This repository provides a controlled-access Kazakh-Russian mixed-speech ASR dataset prepared for academic research on automatic speech recognition.

The dataset focuses on speech where Kazakh is the dominant language, while Russian words or short Russian phrases may appear naturally inside the utterance.

The main goal of the dataset is to support reproducible experiments for:

Kazakh speech recognition;
Kazakh-Russian mixed-speech transcription;
code-switching ASR evaluation;
comparison of Whisper-based and XLS-R-based ASR systems;
low-resource and mixed-language speech recognition research.

Access Notice

This dataset is shared as a controlled-access research resource, not as a fully open public corpus.
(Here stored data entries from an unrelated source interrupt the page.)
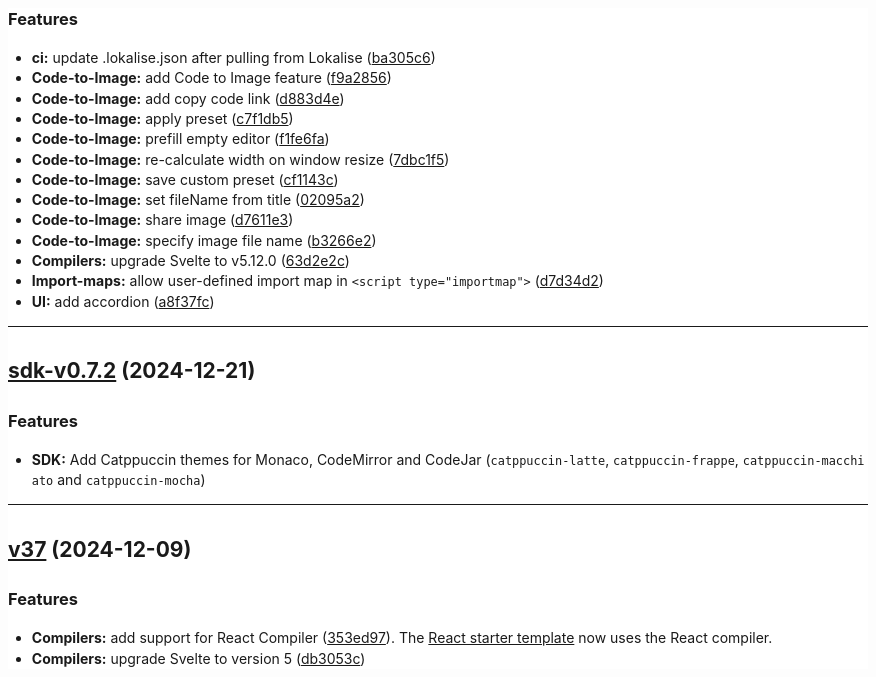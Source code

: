### Features

- **ci:** update .lokalise.json after pulling from Lokalise ([ba305c6](https://github.com/live-codes/livecodes/commit/ba305c65c8d840e9a5e4cbde0748c6c0c6b1d3d6))
- **Code-to-Image:** add Code to Image feature ([f9a2856](https://github.com/live-codes/livecodes/commit/f9a28562425194a005e3a304919e3318582d0ead))
- **Code-to-Image:** add copy code link ([d883d4e](https://github.com/live-codes/livecodes/commit/d883d4e9733ac04a4f09f0445e4719985c351837))
- **Code-to-Image:** apply preset ([c7f1db5](https://github.com/live-codes/livecodes/commit/c7f1db51ec647e1ffc73ee863910a4eef1e7e41f))
- **Code-to-Image:** prefill empty editor ([f1fe6fa](https://github.com/live-codes/livecodes/commit/f1fe6fa39327b847ded9d26f73562f44a53ff417))
- **Code-to-Image:** re-calculate width on window resize ([7dbc1f5](https://github.com/live-codes/livecodes/commit/7dbc1f5d35105190bc5faeca0c7d8efc7e78ae3e))
- **Code-to-Image:** save custom preset ([cf1143c](https://github.com/live-codes/livecodes/commit/cf1143c7c958a7d8268cd2d60ad8c49884c1f41f))
- **Code-to-Image:** set fileName from title ([02095a2](https://github.com/live-codes/livecodes/commit/02095a2df2088129b908421fe331deae411f9d3a))
- **Code-to-Image:** share image ([d7611e3](https://github.com/live-codes/livecodes/commit/d7611e36211d9fc49b23569cd59acbef8f86c3ec))
- **Code-to-Image:** specify image file name ([b3266e2](https://github.com/live-codes/livecodes/commit/b3266e2fad15a1bb70bad9a3719ab42a031ca2bc))
- **Compilers:** upgrade Svelte to v5.12.0 ([63d2e2c](https://github.com/live-codes/livecodes/commit/63d2e2c9f162a4fa5bac029c54793845e8e90dc3))
- **Import-maps:** allow user-defined import map in `<script type="importmap">` ([d7d34d2](https://github.com/live-codes/livecodes/commit/d7d34d286e7c1e0ea8486f16824ec32a778d3ffc))
- **UI:** add accordion ([a8f37fc](https://github.com/live-codes/livecodes/commit/a8f37fc1d6e7cb7d0aacd5b47ae9633c444aaaf1))

---

## [sdk-v0.7.2](https://github.com/live-codes/livecodes/compare/v37...sdk-v0.7.2) (2024-12-21)

### Features

- **SDK:** Add Catppuccin themes for Monaco, CodeMirror and CodeJar (`catppuccin-latte`, `catppuccin-frappe`, `catppuccin-macchiato` and `catppuccin-mocha`)

---

## [v37](https://github.com/live-codes/livecodes/compare/v36...v37) (2024-12-09)

### Features

- **Compilers:** add support for React Compiler ([353ed97](https://github.com/live-codes/livecodes/commit/353ed9734b664fecaa79231d2bd573016bbc65a9)). The [React starter template](https://livecodes.io/?template=react) now uses the React compiler.
- **Compilers:** upgrade Svelte to version 5 ([db3053c](https://github.com/live-codes/livecodes/commit/db3053ce407a7996add3586e4549eceae77f72c3))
Some custom mixed-speech materials were prepared from publicly available online speech sources. Public availability of the original sources does not automatically make derived audio fragments suitable for unrestricted redistribution. For this reason, access is limited and may be considered for academic research, verification, or evaluation purposes.

Users requesting access should agree that the dataset will not be used for:

commercial redistribution;
re-publication of raw audio materials;
speaker identification;
biometric profiling;
demographic profiling;
surveillance or tracking of individuals;
high-stakes decision-making systems.

Dataset Scope

This dataset is intended for speech-to-text / ASR only.

It does not include speaker identity labels, demographic labels, personal profile labels, or biometric annotations.

The dataset was prepared to evaluate how ASR models handle informal Kazakh-dominant speech with Russian insertions, filler words, repetitions, conversational pronunciation, and variable recording conditions.

Dataset Composition

The Hugging Face dataset repository focuses on the custom Kazakh-Russian mixed-speech subset used in the KRASR experiments.

Split / subset	Source label	Files / rows	Duration
Train mixed subset	`mixed`	5,974	21.069 h
Validation mixed subset	`mixed`	578	2.023 h
Test mixed subset	`mixed`	588	2.149 h
Total mixed subset	`mixed`	7,140	25.241 h

In the full thesis experiments, additional Kazakh and Russian support data from external corpora were used internally for training and comparison. Those external support resources are not redistributed here as part of this dataset card.

Relation to Thesis Manifests

The internal thesis experiments used four main manifest groups:

Manifest	Purpose	Sources	Rows	Duration
`train_all.jsonl`	Model training	mixed, KSC, Golos	23,726	47.071 h
`val_all.jsonl`	Checkpoint monitoring	mixed, KSC, Golos	1,269	3.024 h
`test_mixed.jsonl`	Main mixed-speech evaluation	mixed	588	2.149 h
`test_pure.jsonl`	Pure-language evaluation	KSC, Golos	685	1.001 h

The public Hugging Face dataset page should be understood as the controlled-access KRASR mixed-speech dataset resource. The full internal experimental setup also involved separately available Kazakh and Russian support corpora.

Data Fields

Typical dataset entries contain:

Field	Description
`audio`	Audio file or audio object used for ASR input
`text`	Normalized reference transcription
`source`	Source label, usually `mixed` for the custom mixed-speech subset
`duration`	Audio duration in seconds, if provided

Example entry:

{
  "audio": "path/to/audio.wav",
  "text": "normalized reference transcription",
  "source": "mixed",
  "duration": 8.42
}

Field names may depend on the exact split or export format. Users should inspect dataset["train"][0].keys() after loading.

Loading the Dataset

After access is approved, the dataset can be loaded with the Hugging Face datasets library.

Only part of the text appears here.